Black Skin, White Masks – Frantz Fanon

Frantz Fanon’s urgent, dynamic critique of the effects of racism on the psyche is a landmark study of the black experience in a white world.

Drawing on his own life and his work as a psychoanalyst to explore how colonialism’s subjects internalize its prejudices, eventually emulating the ‘white masks’ of their oppressors, it established Fanon as a revolutionary anti-colonialist thinker.

Other books related to Frantz Fanon:
Frantz Fanon, Postcolonialism and the Ethics of Difference
Fanon, Education, Action: Child as Method – Erica Burman
Whither Fanon?: Studies in the Blackness of Being – David Marriott
Frantz Fanon (Routledge Critical Thinkers) – Pramod K. Nayar
What Fanon Said: A Philosophical Introduction to His Life and Thought – Lewis R. Gordon

What Is Antiracism?: And Why It Means Anticapitalism – Arun Kundani

Liberals have been arguing for nearly a century that racism is fundamentally an individual problem of extremist beliefs. Responding to Nazism, thinkers like gay rights pioneer Magnus Hirschfeld and anthropologist Ruth Benedict called for teaching people, especially poor people, to be less prejudiced. Here lies the origin of today’s liberal antiracism, from diversity training to Hollywood activism.

Meanwhile, a more radical antiracism flowered in the Third World. Anticolonial revolutionaries traced racism to the broad economic and political structures of modernity. Thinkers like C.L.R. James, Claudia Jones, and Frantz Fanon showed how racism was connected to colonialism and capitalism, a perspective adopted even by Martin Luther King. Today, liberal antiracism has proven powerless against structural oppression. As Arun Kundnani demonstrates, white liberals can heroically confront their own whiteness all they want, yet these structures remain. This deeply researched and swift-moving narrative history tells the story of the two antiracism’s and their fates. As neoliberalism reordered the world in the last decades of the twentieth century, the case became clear: fighting racism means striking at its capitalist roots.

Little People, Big Dreams: Muhammad Ali – Maria Isabel Sanchez Vegara

When he was little, Muhammad Ali had his bicycle stolen. He wanted to fight the thief, but a policeman told him him to learn how to box first. After training hard in the gym, Muhammad developed a strong jab and an even stronger work ethic. His smart thinking and talking earned him the greatest title in boxing: Heavyweight Champion of the World.
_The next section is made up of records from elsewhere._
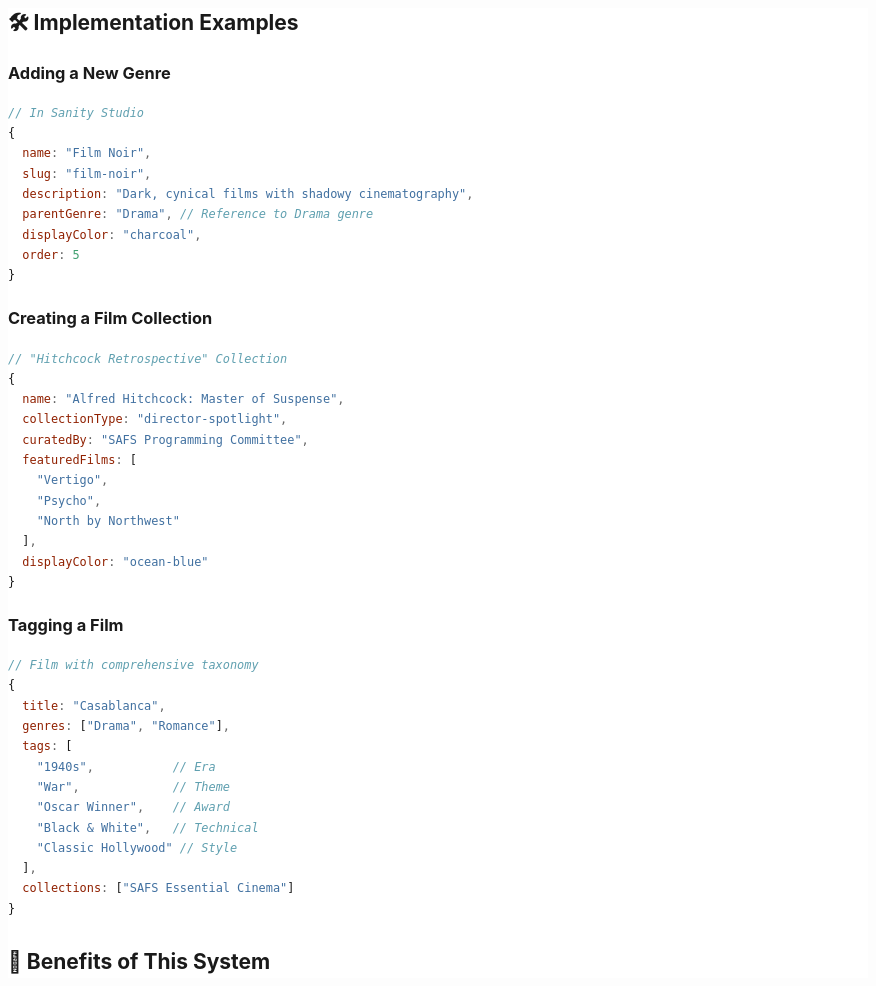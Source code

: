 ## 🛠️ Implementation Examples

### Adding a New Genre

```javascript
// In Sanity Studio
{
  name: "Film Noir",
  slug: "film-noir",
  description: "Dark, cynical films with shadowy cinematography",
  parentGenre: "Drama", // Reference to Drama genre
  displayColor: "charcoal",
  order: 5
}
```

### Creating a Film Collection

```javascript
// "Hitchcock Retrospective" Collection
{
  name: "Alfred Hitchcock: Master of Suspense",
  collectionType: "director-spotlight",
  curatedBy: "SAFS Programming Committee",
  featuredFilms: [
    "Vertigo",
    "Psycho",
    "North by Northwest"
  ],
  displayColor: "ocean-blue"
}
```

### Tagging a Film

```javascript
// Film with comprehensive taxonomy
{
  title: "Casablanca",
  genres: ["Drama", "Romance"],
  tags: [
    "1940s",           // Era
    "War",             // Theme
    "Oscar Winner",    // Award
    "Black & White",   // Technical
    "Classic Hollywood" // Style
  ],
  collections: ["SAFS Essential Cinema"]
}
```

## 🎯 Benefits of This System
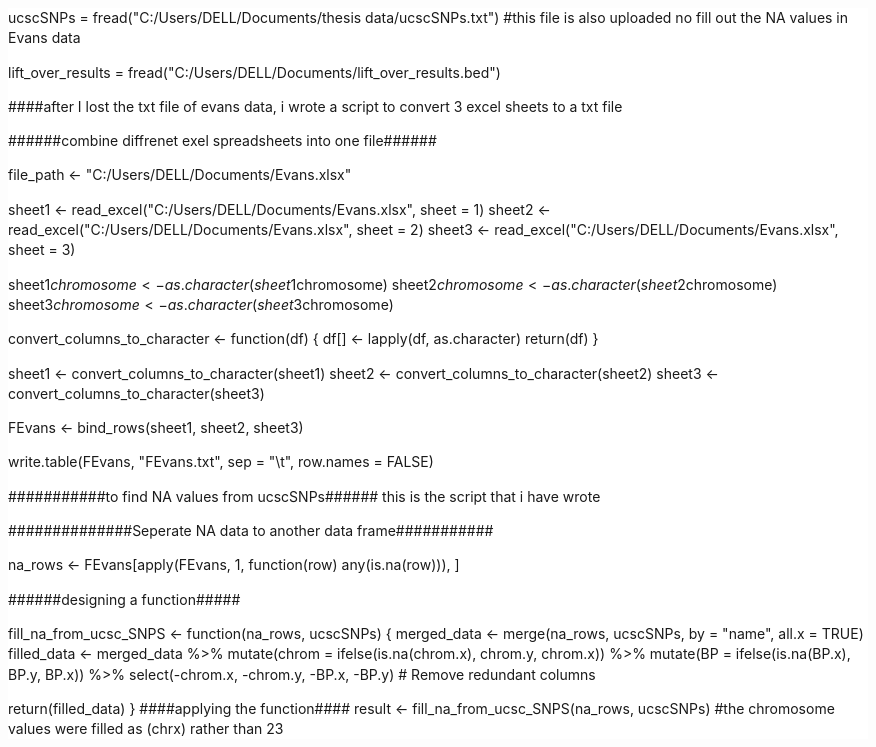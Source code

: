 ucscSNPs = fread("C:/Users/DELL/Documents/thesis data/ucscSNPs.txt")  #this file is also uploaded no fill out the NA values in Evans data

lift_over_results = fread("C:/Users/DELL/Documents/lift_over_results.bed")

####after I lost the txt file of evans data, i wrote a script to convert 3 excel sheets to a txt file


######combine diffrenet exel spreadsheets into one file######

file_path <- "C:/Users/DELL/Documents/Evans.xlsx"

sheet1 <- read_excel("C:/Users/DELL/Documents/Evans.xlsx", sheet = 1)
sheet2 <- read_excel("C:/Users/DELL/Documents/Evans.xlsx", sheet = 2)
sheet3 <- read_excel("C:/Users/DELL/Documents/Evans.xlsx", sheet = 3)


sheet1$chromosome <- as.character(sheet1$chromosome)
sheet2$chromosome <- as.character(sheet2$chromosome)
sheet3$chromosome <- as.character(sheet3$chromosome)


convert_columns_to_character <- function(df) {
  df[] <- lapply(df, as.character)
  return(df)
}

sheet1 <- convert_columns_to_character(sheet1)
sheet2 <- convert_columns_to_character(sheet2)
sheet3 <- convert_columns_to_character(sheet3)


FEvans <- bind_rows(sheet1, sheet2, sheet3)


write.table(FEvans, "FEvans.txt", sep = "\t", row.names = FALSE)


###########to find NA values from ucscSNPs###### this is the script that i have wrote

##############Seperate NA data to another data frame###########

na_rows <- FEvans[apply(FEvans, 1, function(row) any(is.na(row))), ]

######designing a function##### 

fill_na_from_ucsc_SNPS <- function(na_rows, ucscSNPs) {
  merged_data <- merge(na_rows, ucscSNPs, by = "name", all.x = TRUE)
  filled_data <- merged_data %>%
    mutate(chrom = ifelse(is.na(chrom.x), chrom.y, chrom.x)) %>%
    mutate(BP = ifelse(is.na(BP.x), BP.y, BP.x)) %>%
    select(-chrom.x, -chrom.y, -BP.x, -BP.y)  # Remove redundant columns
  
  return(filled_data)
}
####applying the function####
result <- fill_na_from_ucsc_SNPS(na_rows, ucscSNPs) #the chromosome values were filled as (chrx) rather than 23


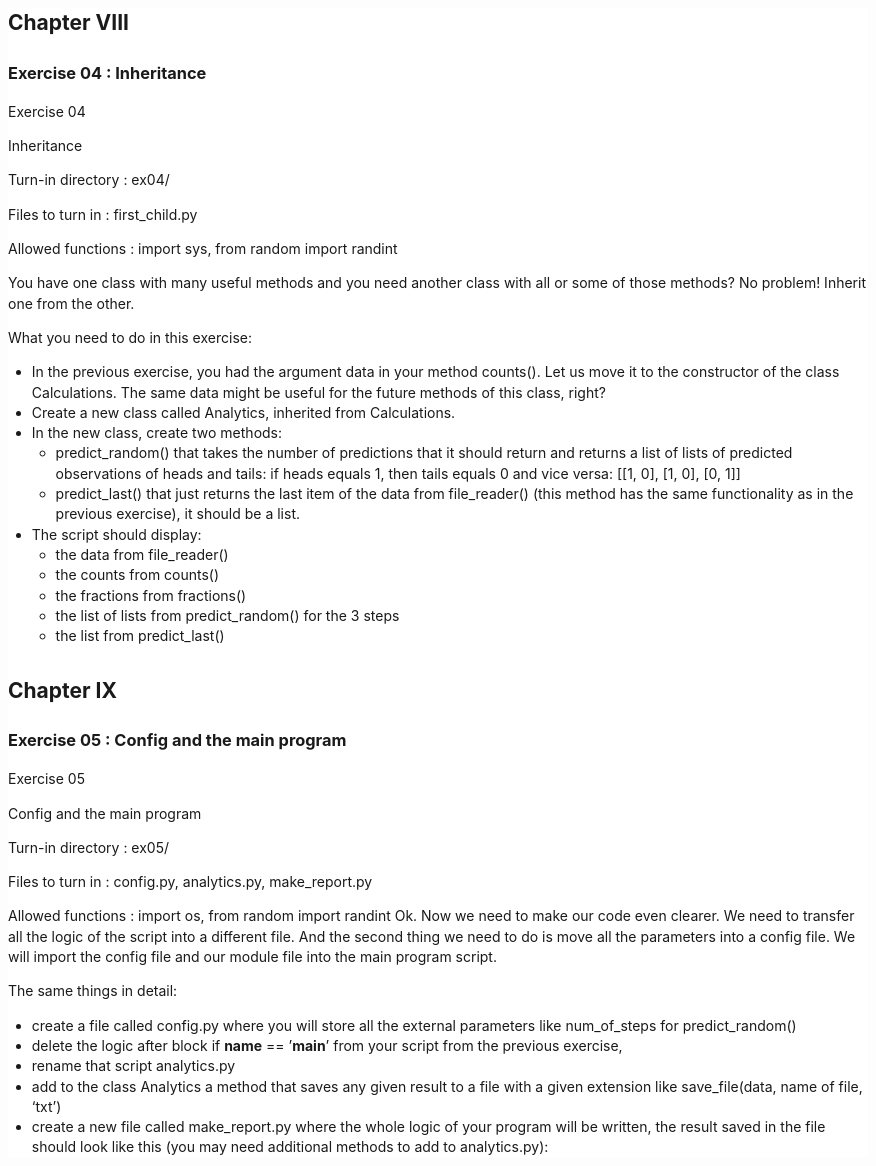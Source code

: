 ## Chapter VIII

### Exercise 04 : Inheritance

Exercise 04

Inheritance

Turn-in directory : ex04/

Files to turn in : first_child.py

Allowed functions : import sys, from random import randint

You have one class with many useful methods and you need another class with all or
some of those methods? No problem! Inherit one from the other.

What you need to do in this exercise:
* In the previous exercise, you had the argument data in your method counts(). Let
us move it to the constructor of the class Calculations. The same data might be
useful for the future methods of this class, right?
* Create a new class called Analytics, inherited from Calculations.
* In the new class, create two methods:
  * predict_random() that takes the number of predictions that it should return
  and returns a list of lists of predicted observations of heads and tails: if heads
  equals 1, then tails equals 0 and vice versa: [[1, 0], [1, 0], [0, 1]]
  * predict_last() that just returns the last item of the data from file_reader()
  (this method has the same functionality as in the previous exercise), it should
  be a list.
* The script should display:
  * the data from file_reader()
  * the counts from counts()
  * the fractions from fractions()
  * the list of lists from predict_random() for the 3 steps
  * the list from predict_last()

## Chapter IX

### Exercise 05 : Config and the main program

Exercise 05

Config and the main program

Turn-in directory : ex05/

Files to turn in : config.py, analytics.py, make_report.py

Allowed functions : import os, from random import randint
Ok. Now we need to make our code even clearer. We need to transfer all the logic
of the script into a different file. And the second thing we need to do is move all the
parameters into a config file. We will import the config file and our module file into the
main program script.

The same things in detail:
* create a file called config.py where you will store all the external parameters like
num_of_steps for predict_random()
* delete the logic after block if __name__ == ’__main__’ from your script from
the previous exercise,
* rename that script analytics.py
* add to the class Analytics a method that saves any given result to a file with a
given extension like save_file(data, name of file, ‘txt’)
* create a new file called make_report.py where the whole logic of your program will
be written, the result saved in the file should look like this (you may need additional
methods to add to analytics.py):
This moving book features stylish and quirky illustrations and extra facts at the back, including a biographical timeline with historical photos and a detailed profile of ‘The Greatest’s‘ life.

The New Colonialism: The American Model of Human Rights – Eds. Arzu Merali and Faisal Bodi

Based on IHRC’s conference of the same name, this book presents nine contributions from scholar-activists looking at how human rights as theory and practice have been co-opted by the US as part of a brutal, racist and colonial foreign and domestic policy. This book is a must-read for anyone concerned not just with US double standards but also the adulteration of the ideals of human rights as transformative discourse.

With papers from Saied R. Ameli, Laurens de Rooij, Mary K. Ryan, Saeed A. Khan, Tasneem Chopra, Sandew Hira, Ramon Grosfoguel, Rajeesh Kumar and Sohail Daulatzai.